Capturing dwell time would enable you to do a few essential things. First, it enables you to make practical decisions depending upon the dwell time. Do you inform the user? Well, here, all you can do is informing the user that there is some malware program detected or removed. If the dwell time is known, the end-user can be informed with something like:
Antivirus has detected and removed the following malware program, which possesses the following malicious capabilities (the name of the risks). The malware program is found to be active on your computer X minutes ago; it was detected and removed. Based on this information, you can quickly assess the risk of your activities and even to the organization.
Information such as: were you using logon credentials? Did you access other systems with other credentials? Did you access sensitive information? Did you send confidential information?
With all this information, you will be able to report any type of risk that has been hovering around your organization and can be assisted within remediating.
You can do this by starting tracking malware dwell time as the significant key that would indicate for each device, user, department, configuration, and organization full. Track down for the individual indicators whether they are going up or down over time? Has any particular user or configuration seen dwell time rise-up? Check out whether the dwell time is going up in individual malware families or classes and, of course, the reasons why?

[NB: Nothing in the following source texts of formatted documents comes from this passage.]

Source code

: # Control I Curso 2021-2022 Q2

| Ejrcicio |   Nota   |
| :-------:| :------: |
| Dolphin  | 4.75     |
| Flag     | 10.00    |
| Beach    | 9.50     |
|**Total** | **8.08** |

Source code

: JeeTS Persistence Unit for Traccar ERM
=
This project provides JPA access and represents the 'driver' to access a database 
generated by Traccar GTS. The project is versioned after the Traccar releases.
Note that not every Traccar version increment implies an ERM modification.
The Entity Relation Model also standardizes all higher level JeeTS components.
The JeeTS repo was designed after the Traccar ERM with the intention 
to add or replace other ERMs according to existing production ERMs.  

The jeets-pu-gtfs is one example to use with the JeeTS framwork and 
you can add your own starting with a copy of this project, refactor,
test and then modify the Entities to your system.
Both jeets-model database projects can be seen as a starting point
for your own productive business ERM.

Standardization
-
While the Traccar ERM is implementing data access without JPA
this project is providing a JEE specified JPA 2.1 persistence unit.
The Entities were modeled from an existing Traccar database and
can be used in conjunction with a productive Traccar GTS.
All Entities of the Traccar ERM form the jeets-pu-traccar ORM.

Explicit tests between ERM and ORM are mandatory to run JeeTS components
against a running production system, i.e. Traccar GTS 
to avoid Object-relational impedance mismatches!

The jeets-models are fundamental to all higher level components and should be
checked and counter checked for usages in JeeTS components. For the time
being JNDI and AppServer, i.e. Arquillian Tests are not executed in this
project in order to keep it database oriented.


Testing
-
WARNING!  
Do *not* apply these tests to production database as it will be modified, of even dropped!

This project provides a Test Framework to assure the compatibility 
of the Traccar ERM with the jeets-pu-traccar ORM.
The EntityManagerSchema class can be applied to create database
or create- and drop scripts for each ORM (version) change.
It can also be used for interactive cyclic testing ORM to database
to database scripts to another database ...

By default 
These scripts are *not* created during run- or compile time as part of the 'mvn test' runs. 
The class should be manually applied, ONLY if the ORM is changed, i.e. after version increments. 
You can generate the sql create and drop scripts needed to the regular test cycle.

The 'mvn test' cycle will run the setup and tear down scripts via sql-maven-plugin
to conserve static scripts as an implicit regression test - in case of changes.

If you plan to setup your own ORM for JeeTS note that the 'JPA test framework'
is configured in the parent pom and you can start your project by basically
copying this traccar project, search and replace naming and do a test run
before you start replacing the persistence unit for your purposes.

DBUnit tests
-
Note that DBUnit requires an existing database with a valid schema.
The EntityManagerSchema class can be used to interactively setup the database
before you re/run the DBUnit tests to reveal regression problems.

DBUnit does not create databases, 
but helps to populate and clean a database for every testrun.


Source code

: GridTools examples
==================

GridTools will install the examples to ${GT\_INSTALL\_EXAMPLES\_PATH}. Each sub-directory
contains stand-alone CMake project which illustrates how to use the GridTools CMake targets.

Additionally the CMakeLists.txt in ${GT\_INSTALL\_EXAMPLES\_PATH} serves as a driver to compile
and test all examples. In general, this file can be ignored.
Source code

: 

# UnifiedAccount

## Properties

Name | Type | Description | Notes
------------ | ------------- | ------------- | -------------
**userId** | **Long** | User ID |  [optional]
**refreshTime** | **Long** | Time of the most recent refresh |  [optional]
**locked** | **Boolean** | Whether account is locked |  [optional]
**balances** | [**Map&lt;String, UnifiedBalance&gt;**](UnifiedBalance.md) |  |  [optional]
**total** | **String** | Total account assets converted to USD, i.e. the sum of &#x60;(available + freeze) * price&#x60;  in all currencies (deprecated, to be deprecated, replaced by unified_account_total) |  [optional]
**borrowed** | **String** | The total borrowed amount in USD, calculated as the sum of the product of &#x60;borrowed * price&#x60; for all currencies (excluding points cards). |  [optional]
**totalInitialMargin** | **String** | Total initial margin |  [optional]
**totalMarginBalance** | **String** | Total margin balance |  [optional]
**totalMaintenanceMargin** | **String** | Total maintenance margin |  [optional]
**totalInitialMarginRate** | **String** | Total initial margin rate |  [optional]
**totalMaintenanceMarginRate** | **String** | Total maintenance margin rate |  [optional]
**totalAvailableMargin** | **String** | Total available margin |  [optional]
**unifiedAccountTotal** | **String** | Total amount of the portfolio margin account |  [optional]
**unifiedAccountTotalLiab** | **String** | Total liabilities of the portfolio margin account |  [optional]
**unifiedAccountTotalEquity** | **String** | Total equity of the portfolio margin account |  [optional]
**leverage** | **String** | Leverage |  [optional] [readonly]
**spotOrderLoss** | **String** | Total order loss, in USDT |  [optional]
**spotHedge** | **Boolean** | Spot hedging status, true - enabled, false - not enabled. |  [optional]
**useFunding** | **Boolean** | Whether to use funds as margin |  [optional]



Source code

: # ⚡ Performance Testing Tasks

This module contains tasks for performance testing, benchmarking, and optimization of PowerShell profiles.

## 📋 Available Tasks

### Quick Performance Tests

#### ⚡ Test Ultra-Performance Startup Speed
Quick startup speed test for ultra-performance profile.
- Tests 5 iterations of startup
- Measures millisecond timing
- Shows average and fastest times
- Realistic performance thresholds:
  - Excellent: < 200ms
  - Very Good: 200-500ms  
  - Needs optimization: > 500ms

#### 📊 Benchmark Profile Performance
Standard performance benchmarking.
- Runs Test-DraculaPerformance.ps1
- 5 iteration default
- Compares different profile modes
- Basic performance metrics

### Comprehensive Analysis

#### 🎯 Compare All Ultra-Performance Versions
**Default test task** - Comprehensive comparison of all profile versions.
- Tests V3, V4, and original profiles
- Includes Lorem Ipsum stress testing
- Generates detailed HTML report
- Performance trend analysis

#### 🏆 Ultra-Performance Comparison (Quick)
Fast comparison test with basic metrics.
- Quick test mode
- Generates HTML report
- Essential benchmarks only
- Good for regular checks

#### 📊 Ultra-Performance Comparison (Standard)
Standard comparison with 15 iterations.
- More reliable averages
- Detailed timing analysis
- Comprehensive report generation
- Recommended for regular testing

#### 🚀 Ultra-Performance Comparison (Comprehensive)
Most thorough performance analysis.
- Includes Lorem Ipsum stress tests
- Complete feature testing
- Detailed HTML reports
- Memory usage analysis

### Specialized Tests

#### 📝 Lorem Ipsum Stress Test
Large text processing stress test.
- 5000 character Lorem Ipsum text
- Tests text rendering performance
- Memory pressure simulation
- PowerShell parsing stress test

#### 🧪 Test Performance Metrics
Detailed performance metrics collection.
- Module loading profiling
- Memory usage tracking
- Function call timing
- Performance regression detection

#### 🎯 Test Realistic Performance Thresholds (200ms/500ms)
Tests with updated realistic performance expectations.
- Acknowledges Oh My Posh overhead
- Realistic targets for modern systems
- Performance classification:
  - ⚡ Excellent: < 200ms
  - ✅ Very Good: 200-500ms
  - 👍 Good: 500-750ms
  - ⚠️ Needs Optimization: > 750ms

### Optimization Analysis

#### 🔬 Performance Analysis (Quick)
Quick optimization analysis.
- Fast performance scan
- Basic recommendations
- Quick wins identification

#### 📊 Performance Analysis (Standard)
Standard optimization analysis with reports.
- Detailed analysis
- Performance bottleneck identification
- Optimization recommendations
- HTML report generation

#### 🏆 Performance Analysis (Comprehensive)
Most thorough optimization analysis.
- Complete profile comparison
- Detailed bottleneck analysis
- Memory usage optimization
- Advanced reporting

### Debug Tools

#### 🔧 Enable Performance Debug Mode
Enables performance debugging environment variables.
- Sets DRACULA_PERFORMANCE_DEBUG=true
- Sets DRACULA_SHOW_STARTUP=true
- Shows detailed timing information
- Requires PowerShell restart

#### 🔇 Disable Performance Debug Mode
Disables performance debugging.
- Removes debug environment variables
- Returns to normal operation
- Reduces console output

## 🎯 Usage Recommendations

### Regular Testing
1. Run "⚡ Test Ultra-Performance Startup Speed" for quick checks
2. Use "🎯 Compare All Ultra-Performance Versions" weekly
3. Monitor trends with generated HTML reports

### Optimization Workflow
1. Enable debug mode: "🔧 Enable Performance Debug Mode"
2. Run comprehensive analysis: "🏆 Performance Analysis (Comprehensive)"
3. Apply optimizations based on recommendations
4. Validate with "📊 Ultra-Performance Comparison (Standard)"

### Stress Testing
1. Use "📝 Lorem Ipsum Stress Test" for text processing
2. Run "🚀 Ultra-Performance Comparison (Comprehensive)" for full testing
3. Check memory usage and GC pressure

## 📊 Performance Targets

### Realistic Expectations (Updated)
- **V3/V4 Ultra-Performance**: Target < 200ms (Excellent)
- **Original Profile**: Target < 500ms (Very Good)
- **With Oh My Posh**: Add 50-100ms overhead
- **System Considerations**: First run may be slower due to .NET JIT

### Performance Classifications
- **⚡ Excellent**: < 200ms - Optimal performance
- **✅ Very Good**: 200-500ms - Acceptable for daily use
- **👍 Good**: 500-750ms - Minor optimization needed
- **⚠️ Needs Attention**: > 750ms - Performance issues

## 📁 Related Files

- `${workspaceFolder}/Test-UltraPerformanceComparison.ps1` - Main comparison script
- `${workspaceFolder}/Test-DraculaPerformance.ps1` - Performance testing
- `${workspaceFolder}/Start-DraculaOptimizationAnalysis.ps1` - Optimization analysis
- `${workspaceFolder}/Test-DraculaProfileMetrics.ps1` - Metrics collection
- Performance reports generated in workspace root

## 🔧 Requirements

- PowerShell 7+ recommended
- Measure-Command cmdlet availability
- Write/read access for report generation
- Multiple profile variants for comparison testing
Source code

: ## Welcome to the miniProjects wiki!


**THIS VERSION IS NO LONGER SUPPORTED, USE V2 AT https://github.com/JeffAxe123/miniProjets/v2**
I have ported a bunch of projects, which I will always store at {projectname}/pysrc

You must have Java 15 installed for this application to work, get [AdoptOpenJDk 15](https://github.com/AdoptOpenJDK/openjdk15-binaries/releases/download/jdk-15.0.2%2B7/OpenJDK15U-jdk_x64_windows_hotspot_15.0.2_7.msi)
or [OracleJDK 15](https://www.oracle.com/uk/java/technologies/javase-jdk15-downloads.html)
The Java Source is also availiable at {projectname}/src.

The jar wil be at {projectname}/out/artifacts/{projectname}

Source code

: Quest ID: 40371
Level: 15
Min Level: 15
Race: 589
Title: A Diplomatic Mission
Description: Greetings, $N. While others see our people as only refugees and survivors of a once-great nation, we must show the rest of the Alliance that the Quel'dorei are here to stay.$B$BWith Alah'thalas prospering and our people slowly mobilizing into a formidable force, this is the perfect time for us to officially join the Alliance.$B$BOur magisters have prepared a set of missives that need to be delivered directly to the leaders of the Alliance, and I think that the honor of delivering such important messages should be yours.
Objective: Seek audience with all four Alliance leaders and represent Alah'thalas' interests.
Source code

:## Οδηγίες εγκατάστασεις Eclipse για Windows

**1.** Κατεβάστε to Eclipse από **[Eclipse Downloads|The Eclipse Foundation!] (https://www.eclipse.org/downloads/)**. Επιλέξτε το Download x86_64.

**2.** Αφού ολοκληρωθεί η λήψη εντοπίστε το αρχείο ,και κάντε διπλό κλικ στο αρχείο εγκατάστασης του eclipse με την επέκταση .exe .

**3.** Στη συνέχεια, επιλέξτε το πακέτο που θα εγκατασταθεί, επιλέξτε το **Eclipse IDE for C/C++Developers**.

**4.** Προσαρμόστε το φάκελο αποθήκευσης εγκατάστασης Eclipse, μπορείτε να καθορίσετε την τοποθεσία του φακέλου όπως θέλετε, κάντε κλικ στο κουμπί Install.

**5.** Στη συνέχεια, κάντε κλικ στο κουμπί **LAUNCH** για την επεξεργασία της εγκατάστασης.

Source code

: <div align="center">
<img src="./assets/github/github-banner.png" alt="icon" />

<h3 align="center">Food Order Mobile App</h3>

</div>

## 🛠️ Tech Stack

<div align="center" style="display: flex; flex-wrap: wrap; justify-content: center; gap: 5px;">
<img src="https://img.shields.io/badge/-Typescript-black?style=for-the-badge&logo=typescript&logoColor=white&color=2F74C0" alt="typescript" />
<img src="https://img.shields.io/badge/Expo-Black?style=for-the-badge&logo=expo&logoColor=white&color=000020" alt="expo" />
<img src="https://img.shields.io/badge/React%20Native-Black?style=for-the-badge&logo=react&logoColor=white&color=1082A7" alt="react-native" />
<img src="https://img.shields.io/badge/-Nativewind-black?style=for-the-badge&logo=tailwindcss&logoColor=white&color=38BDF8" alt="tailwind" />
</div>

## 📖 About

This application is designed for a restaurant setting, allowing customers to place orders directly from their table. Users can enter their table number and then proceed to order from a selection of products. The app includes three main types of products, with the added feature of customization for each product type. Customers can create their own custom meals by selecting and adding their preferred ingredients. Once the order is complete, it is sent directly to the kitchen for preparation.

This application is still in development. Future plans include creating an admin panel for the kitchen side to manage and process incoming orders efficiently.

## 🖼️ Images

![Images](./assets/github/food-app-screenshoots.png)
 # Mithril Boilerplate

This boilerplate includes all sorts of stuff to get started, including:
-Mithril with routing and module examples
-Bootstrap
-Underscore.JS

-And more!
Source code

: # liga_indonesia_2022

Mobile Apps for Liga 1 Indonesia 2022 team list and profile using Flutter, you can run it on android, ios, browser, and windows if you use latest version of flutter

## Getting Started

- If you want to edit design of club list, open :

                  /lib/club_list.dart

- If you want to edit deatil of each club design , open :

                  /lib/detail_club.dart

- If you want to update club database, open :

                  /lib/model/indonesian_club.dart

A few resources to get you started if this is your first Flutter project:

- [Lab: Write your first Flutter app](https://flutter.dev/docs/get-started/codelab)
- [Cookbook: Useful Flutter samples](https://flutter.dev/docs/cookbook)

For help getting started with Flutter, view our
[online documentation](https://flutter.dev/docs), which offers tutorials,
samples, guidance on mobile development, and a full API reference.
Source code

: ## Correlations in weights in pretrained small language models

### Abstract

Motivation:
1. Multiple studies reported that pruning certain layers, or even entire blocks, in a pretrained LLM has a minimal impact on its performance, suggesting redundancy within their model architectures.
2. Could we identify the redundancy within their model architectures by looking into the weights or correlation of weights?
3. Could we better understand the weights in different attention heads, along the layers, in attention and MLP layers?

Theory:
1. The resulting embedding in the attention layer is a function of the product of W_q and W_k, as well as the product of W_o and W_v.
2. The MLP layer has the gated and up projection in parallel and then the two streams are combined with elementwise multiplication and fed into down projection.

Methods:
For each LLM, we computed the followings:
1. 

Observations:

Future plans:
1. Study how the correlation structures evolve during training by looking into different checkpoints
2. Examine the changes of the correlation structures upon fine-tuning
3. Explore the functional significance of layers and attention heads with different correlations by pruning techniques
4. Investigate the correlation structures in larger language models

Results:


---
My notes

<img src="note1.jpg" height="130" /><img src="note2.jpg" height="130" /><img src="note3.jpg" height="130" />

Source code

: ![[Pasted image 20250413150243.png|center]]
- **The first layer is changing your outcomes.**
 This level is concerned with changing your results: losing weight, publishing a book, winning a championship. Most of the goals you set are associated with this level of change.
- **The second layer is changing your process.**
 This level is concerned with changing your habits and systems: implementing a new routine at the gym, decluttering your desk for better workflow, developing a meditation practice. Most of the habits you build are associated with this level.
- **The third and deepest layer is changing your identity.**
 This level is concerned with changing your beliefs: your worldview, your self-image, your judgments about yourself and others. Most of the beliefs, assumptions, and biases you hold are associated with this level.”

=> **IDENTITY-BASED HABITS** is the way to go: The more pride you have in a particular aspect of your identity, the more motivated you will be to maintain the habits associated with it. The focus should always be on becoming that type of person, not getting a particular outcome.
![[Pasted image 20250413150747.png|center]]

If you see an increase in the dwell time, instantly contact your antivirus product vendor and have them involved.
By handing over the data to them can help you decrease the dwell time if it’s in their hands. Else, you can try out other antivirus software and check whether antivirus product’s hit on performance and false-positive hits. But if you don’t know how well antivirus software is doing in a particular environment, do the rest of the situations and consequences really matter?
All of this is not rocket science; you can carry out this process for free in your facility. It involves that you capture all the new executions and report them to a centralized database by comparing against an already accessible database you have for the detection of the malware. All you got to do is run a few queries, and there you have a useful new critical data-point in your mission against the threats for cybersecurity.
How did malware enter your environment?
For several security reasons, you also want to know how a malware program has managed to get into your system to execute. Was it social engineering, or any misconfiguration, or unpatched software! You will be able to figure this out with a little more effort.
Surprisingly, most malware attacks are detected to be coming from well-known web exploit kits—which typically use a few known exploits against unpatched software. Go through a little research and try to find out what can utilize those finicky malware programs. Then, put those exploits in another database, and when your antivirus software detects that malware, find out which of the unpatched programs were on the computers that have been exploited by the malware. In case all the included software was patched, then it is more likely to launch using social engineering. Also, if you see defensive gaps that let malware in, try to work on filling them first.
Mostly, antivirus warns you with a message “we have detected something. ” The most crucial information, such as the malware that is being downloaded and executed in your environment, can help you. Not to mention, the dwell time holds the same importance. By making some adjustments, adding a database or two, and some queries that work great against those databases is a great way to increase your knowledge on how lucrative the benefit of your chosen antivirus program is to your organization. And, of course, you can do more!